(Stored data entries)
--------------------------------

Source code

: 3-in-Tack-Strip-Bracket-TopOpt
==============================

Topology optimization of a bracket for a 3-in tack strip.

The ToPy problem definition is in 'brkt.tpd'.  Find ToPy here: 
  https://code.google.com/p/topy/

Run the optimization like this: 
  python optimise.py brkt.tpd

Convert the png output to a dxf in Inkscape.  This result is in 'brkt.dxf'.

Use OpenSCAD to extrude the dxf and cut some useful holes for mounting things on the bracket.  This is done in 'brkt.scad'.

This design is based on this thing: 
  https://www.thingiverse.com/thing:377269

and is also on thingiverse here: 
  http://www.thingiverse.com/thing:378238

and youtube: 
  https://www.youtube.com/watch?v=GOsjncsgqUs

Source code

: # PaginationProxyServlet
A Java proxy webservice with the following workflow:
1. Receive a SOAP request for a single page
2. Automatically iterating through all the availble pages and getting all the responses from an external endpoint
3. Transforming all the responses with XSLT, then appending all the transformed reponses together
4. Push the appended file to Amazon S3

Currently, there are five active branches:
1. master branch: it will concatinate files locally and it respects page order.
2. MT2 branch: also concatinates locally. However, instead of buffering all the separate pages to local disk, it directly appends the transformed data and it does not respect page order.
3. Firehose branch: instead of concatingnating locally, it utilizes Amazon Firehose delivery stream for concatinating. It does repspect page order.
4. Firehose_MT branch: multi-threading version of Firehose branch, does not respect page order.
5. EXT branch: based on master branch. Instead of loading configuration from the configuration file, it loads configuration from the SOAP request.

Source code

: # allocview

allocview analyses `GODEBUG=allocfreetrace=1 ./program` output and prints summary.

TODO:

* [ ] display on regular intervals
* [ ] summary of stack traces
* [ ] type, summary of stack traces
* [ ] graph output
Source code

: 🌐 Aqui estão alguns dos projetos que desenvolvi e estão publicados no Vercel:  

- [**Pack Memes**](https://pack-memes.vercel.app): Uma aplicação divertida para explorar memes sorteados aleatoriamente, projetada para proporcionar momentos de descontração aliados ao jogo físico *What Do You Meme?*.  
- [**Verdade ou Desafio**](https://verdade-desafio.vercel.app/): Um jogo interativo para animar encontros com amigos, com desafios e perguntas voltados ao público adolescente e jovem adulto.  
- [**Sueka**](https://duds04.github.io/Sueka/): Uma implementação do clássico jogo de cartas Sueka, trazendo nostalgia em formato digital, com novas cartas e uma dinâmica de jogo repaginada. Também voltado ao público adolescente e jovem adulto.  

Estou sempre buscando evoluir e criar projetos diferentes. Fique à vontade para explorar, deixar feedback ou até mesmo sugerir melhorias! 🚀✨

--------------------------------

Reproduce only the lines above, starting at the line with "type, summary of stack traces" and ending at the line with "- [**Sueka**](https://duds04.github.io/Sueka/): Uma", exactly as written.

#### SOLUTION FOR THIS PROBLEM
* [ ] type, summary of stack traces
* [ ] graph output
Source code

: 🌐 Aqui estão alguns dos projetos que desenvolvi e estão publicados no Vercel:  

- [**Pack Memes**](https://pack-memes.vercel.app): Uma aplicação divertida para explorar memes sorteados aleatoriamente, projetada para proporcionar momentos de descontração aliados ao jogo físico *What Do You Meme?*.  
- [**Verdade ou Desafio**](https://verdade-desafio.vercel.app/): Um jogo interativo para animar encontros com amigos, com desafios e perguntas voltados ao público adolescente e jovem adulto.  
- [**Sueka**](https://duds04.github.io/Sueka/): Uma implementação do clássico jogo de cartas Sueka, trazendo nostalgia em formato digital, com novas cartas e uma dinâmica de jogo repaginada. Também voltado ao público adolescente e jovem adulto.  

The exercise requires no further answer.